Scènes ordinaires de la vie en Palestine, à Gaza
Daniel Vanhove


© Photo PCHR

Jeudi 15 janvier 2009

Dès le réveil, si vous avez pu voler quelques heures de repos, vous ressurgit immédiatement en tête votre enfermement, devenu obsessionnel : vous êtes parqué dans un gigantesque camp, entouré de tous côtés par un incontournable mur d’acier. Un mur qui, depuis toutes ces années, a marqué votre esprit au point qu’il fait désormais partie de votre être. Un mur qui vous enserre non seulement dans vos déplacements de chaque jour, dans vos rêves de chaque nuit, mais aussi à l’intérieur de vous-mêmes. Un mur tellement omniprésent que vous l’emportez avec vous où que vous alliez, quoi que vous fassiez. Qui s’est insinué jusque dans la moindre cellule vous constituant. Un mur qui vous contraint le cerveau, qui pèse en vous de tout son poids, tel un impossible destin. Qui vous fait sentir à chaque instant votre insignifiance. Votre petitesse. Votre nullité. Votre impuissance à vivre et vous développer. Votre inexistence. Un mur qui a brisé en vous tout élan, tout projet, toute perspective. Un mur qui vous est devenu consubstantiel. Dont le poids pèse de toute son ignominie en votre tête et votre chair devenus aussi lourds que l’univers …

Inutile de penser à ceux qui se trouvent de l’autre côté des barreaux de cette infranchissable cage, ils sont inaccessibles. Des tonnes d’obstacles de toutes les sortes en complètent l’architecture obscène. Et des machines humaines, harnachées de la tête aux pieds en parachèvent les dernières ouvertures, si tant est que vous eussiez encore imaginé pouvoir passer entre une maille laissée entrebâillée. L’extérieur vous est définitivement hors de portée. Impossible à atteindre. A jamais, inabordable.
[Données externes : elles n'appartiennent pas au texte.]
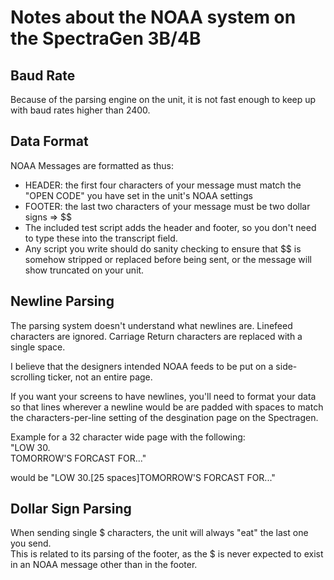 # Notes about the NOAA system on the SpectraGen 3B/4B  
  
## Baud Rate  
Because of the parsing engine on the unit, it is not fast enough to keep up with baud rates higher than 2400.  

## Data Format
NOAA Messages are formatted as thus:
  - HEADER: the first four characters of your message must match the "OPEN CODE" you have set in the unit's NOAA settings  
  - FOOTER: the last two characters of your message must be two dollar signs => $$  
  - The included test script adds the header and footer, so you don't need to type these into the transcript field.  
  - Any script you write should do sanity checking to ensure that $$ is somehow stripped or replaced before being sent, or the message will show truncated on your unit.  
    
## Newline Parsing  
The parsing system doesn't understand what newlines are. Linefeed characters are ignored. Carriage Return characters are replaced with a single space.  
  
I believe that the designers intended NOAA feeds to be put on a side-scrolling ticker, not an entire page.  
  
If you want your screens to have newlines, you'll need to format your data so that lines wherever a newline would be are padded with spaces to match the characters-per-line setting of the desgination page on the Spectragen.  
  
Example for a 32 character wide page with the following:  
"LOW 30.  
TOMORROW'S FORCAST FOR..."  
    
would be "LOW 30.[25 spaces]TOMORROW'S FORCAST FOR..."  
    
## Dollar Sign Parsing  
When sending single $ characters, the unit will always "eat" the last one you send.  
This is related to its parsing of the footer, as the $ is never expected to exist in an NOAA message other than in the footer.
Un peu comme une prison, donc ? Comme dans une immense prison à ciel ouvert, pour reprendre l’expression de certains qui tentent désespérément de nommer l’innommable ? Non ! En prison, vous êtes nourri. En prison vous êtes chauffé. En prison si vous êtes malade, vous êtes soigné. En prison vous recevez des colis et des visites de l’extérieur. En prison il arrive un moment où vous avez terminé de purger votre peine. En prison, vous pouvez encore décompter les jours qui vous restent à tirer. En prison vous avez des contacts avec vos gardiens. En prison, vous pouvez rêver de ceux qui vous attendent à l’extérieur. Et de la joie des prochaines retrouvailles. Et ainsi, en prison ne vous est pas brutalement arrachée cette part d’humanité qui vous reste. Mais vous, engeance de Gaza, qui pourrait bien vous attendre au-dehors ? Personne, puisque votre condition indiffère le monde entier. Puisque votre situation connue depuis des années, n’a eu de cesse de se détériorer. Dans l’indifférence quasi générale. C’est que donc, personne ne vous attend et que tout le monde s’en fout. Et puis, en prison, vous avez l’électricité pour regarder la télé ou écouter la radio. Et vous avez l’eau, aussi, pour la douche, pour les toilettes et un minimum d’hygiène, quoi ! Mais à Gaza, point de tout cela. Même l’élémentaire vous est supprimé, confisqué, interdit. Non, Gaza n’est même plus une prison. Plutôt un camp. Un immense camp où comme d’autres, comme tous les autres qui s’y trouvent retenus, vous êtes privé de tout. D’absolument tout… Tout ce que vous faites, vous devez l’avoir imaginé d’abord, pour savoir comment vous y prendre. Le geste le plus anodin, la démarche la plus courante, l’initiative la plus banale devient toute une entreprise. Et il vous faut impérativement rester en bonne santé. Même privé de chauffage par ce temps d’hiver, avec les vitres des fenêtres éclatées par la violence des déflagrations, la moindre maladie qui risquerait de vous toucher pourrait avoir des conséquences irréversibles, parce que les médicaments manquent aussi, évidemment. Et n’allez surtout pas contracter une maladie chronique qui vous obligerait à des soins réguliers. Ce serait précipiter votre fin à la vitesse d’un TGV.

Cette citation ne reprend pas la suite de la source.